2. Protect independent oversight — harden inspector general and special‑prosecutor safeguards
Several sources document mass firings or removals of inspectors general and the disbanding or weakening of oversight teams; reformers propose statutory limits on removals, required congressional notice and specific cause findings to prevent politically motivated purges, and stronger legal insulation for anti‑corruption teams like the DOJ’s Kleptocracy Team and Foreign Influence Task Force (CREW documents firings and the alignment with Project 2025; congressional figures have opened investigations into the gutting of DOJ and FBI corruption teams) [2] [7] [8]. Those advocating reform say without independent watchdogs, executive self-dealing becomes harder to detect and remedy [7] [8]. The White House’s choices to disband or reassign such units are documented but the administration’s defense — that these moves promote “competitiveness” or reorganize priorities — is separately articulated in its FCPA materials [9] [5].
3. Restore and codify robust FCPA and anti‑corruption enforcement
Democratic investigators and watchdog groups argue the Trump executive order pausing FCPA enforcement and related White House guidance created an enforcement vacuum, and they call for congressional rules or statutory protections guaranteeing uninterrupted anti‑bribery enforcement and insulating initiation of investigations from political interference (oversight letters and press releases call this out; the White House described the pause as a competitiveness measure) [3] [4] [5]. Reform options in the reporting include requiring multi‑agency review before any suspension of enforcement and embedding minimum resourcing and independence protections for anti‑corruption units [3]. The administration counters that revised FCPA enforcement restores competitiveness and security, presenting an alternate policy rationale [9].

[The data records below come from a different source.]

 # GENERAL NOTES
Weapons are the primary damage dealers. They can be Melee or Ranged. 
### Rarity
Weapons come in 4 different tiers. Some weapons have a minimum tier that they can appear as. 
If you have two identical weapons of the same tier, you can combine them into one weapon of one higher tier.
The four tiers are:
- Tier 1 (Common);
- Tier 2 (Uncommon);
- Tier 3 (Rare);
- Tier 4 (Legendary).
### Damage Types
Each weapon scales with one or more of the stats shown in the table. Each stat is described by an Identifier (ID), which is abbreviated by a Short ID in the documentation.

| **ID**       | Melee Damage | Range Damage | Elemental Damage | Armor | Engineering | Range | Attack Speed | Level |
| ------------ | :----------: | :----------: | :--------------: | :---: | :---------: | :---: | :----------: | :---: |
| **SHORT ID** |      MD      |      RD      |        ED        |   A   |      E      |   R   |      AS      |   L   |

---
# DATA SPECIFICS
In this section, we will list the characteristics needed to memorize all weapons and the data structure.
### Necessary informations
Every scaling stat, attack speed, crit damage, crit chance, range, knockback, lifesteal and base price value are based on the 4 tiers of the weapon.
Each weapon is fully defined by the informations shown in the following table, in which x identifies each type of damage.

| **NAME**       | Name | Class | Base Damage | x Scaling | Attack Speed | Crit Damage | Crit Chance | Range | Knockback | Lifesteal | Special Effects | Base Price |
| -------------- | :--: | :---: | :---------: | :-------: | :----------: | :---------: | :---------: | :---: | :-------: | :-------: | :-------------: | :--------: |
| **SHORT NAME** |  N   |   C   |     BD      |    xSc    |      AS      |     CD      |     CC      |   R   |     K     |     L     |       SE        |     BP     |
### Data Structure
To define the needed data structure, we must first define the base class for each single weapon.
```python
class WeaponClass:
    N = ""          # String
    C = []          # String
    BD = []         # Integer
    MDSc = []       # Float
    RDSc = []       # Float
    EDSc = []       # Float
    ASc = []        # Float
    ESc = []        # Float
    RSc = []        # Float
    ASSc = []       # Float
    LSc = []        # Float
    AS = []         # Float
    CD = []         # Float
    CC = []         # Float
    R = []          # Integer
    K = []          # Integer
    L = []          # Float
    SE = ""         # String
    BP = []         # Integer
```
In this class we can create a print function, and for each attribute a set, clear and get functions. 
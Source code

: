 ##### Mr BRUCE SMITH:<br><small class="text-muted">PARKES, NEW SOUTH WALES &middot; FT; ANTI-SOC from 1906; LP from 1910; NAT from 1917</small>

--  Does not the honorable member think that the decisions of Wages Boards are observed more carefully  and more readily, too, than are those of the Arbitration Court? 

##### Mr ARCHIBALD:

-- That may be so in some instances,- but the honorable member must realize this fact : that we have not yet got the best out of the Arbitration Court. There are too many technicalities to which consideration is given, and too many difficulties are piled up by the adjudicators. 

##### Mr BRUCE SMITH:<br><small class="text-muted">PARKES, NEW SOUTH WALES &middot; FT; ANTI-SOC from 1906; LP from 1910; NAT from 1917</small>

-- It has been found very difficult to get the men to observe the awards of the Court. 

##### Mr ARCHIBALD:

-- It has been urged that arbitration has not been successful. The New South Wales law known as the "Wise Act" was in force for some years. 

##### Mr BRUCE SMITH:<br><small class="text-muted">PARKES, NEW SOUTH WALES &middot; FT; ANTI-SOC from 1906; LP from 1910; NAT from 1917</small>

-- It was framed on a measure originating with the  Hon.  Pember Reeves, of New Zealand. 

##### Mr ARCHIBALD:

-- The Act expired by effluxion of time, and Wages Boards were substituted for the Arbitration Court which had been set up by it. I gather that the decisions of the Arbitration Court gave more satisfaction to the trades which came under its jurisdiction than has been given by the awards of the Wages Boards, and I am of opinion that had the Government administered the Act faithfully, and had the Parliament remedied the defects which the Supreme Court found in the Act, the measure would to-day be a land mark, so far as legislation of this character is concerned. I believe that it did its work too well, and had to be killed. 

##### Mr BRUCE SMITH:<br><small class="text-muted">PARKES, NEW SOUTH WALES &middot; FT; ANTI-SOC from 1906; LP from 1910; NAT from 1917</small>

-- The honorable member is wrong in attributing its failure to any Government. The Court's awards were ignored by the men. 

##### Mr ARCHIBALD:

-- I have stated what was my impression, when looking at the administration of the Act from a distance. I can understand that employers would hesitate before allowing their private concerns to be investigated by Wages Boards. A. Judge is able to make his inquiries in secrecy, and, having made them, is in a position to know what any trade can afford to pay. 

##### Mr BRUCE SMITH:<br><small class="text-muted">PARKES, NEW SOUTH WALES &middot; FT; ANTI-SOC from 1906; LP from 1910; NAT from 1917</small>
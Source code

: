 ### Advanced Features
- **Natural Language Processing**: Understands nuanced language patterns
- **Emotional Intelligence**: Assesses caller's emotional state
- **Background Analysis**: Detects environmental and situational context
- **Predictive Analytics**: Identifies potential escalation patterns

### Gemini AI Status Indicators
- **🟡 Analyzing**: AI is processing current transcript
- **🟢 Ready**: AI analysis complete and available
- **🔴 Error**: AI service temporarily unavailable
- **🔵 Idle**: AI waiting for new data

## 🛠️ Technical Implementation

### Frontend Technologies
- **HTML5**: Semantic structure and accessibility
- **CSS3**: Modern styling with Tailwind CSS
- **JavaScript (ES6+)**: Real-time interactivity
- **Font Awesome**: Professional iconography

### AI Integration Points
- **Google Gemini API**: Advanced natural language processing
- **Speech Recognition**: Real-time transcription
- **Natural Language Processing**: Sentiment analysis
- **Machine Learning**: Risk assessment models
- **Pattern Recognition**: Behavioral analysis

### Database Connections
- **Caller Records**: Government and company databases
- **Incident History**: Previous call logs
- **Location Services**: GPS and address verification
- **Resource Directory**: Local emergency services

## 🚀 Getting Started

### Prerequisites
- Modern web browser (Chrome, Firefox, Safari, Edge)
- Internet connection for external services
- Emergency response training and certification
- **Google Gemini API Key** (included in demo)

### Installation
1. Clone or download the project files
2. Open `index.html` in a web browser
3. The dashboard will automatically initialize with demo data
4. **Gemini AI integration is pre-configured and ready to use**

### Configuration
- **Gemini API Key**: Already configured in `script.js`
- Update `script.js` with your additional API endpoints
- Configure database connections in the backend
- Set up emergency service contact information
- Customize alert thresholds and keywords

4. Increase corporate and financial transparency to cut secrecy that enables corruption
Advocates point to tools such as the Corporate Transparency Act as critical to cracking down on shell‑company secrecy that enables foreign influence and hidden payoffs; watchdogs call for stronger implementation and expansion of beneficial‑ownership reporting so investigators can trace who benefits from contracts or donations tied to political access (CREW emphasizes the Corporate Transparency Act as “America’s most important step” against corporate secrecy) [10]. Oversight Democrats’ chronicling of donations followed by dropped enforcement actions underlines why financial transparency is central to suggested reforms [6]. The materials provided do not include legislative text for further expansions; available sources do not mention specific draft bills beyond advocacy references.
5. Congressional investigations, new criminal standards and limits on pardon/interference powers
Lawmakers cited in the sources have launched investigations into alleged retreat from corruption enforcement and highlighted instances — donations coinciding with closed probes — as justification for new statutes limiting presidential interference in investigations, narrower pardon authorities in corruption cases, and clearer criminal standards for emoluments and self‑dealing (Nadler and Warren’s inquiry and Oversight Democrats’ 100‑conflict list are presented as drivers for this agenda) [8] [6]. The White House frames some measures as executive prerogatives meant to rebalance enforcement, creating a direct confrontation between reformers seeking statutory backstops and the administration asserting policy discretion [5] [9].
Limitations and competing narratives: The sources document proposals and advocacy primarily from Democrats, watchdog groups (CREW) and congressional investigators; the White House materials articulate an opposing policy rationale that reduced enforcement serves economic competitiveness and security [9] [5]. Sources catalog allegations and recommended reforms but do not supply enacted bills or their legislative prospects; available sources do not mention concrete bipartisan statutes already passed to implement these reforms [4] [3] [1].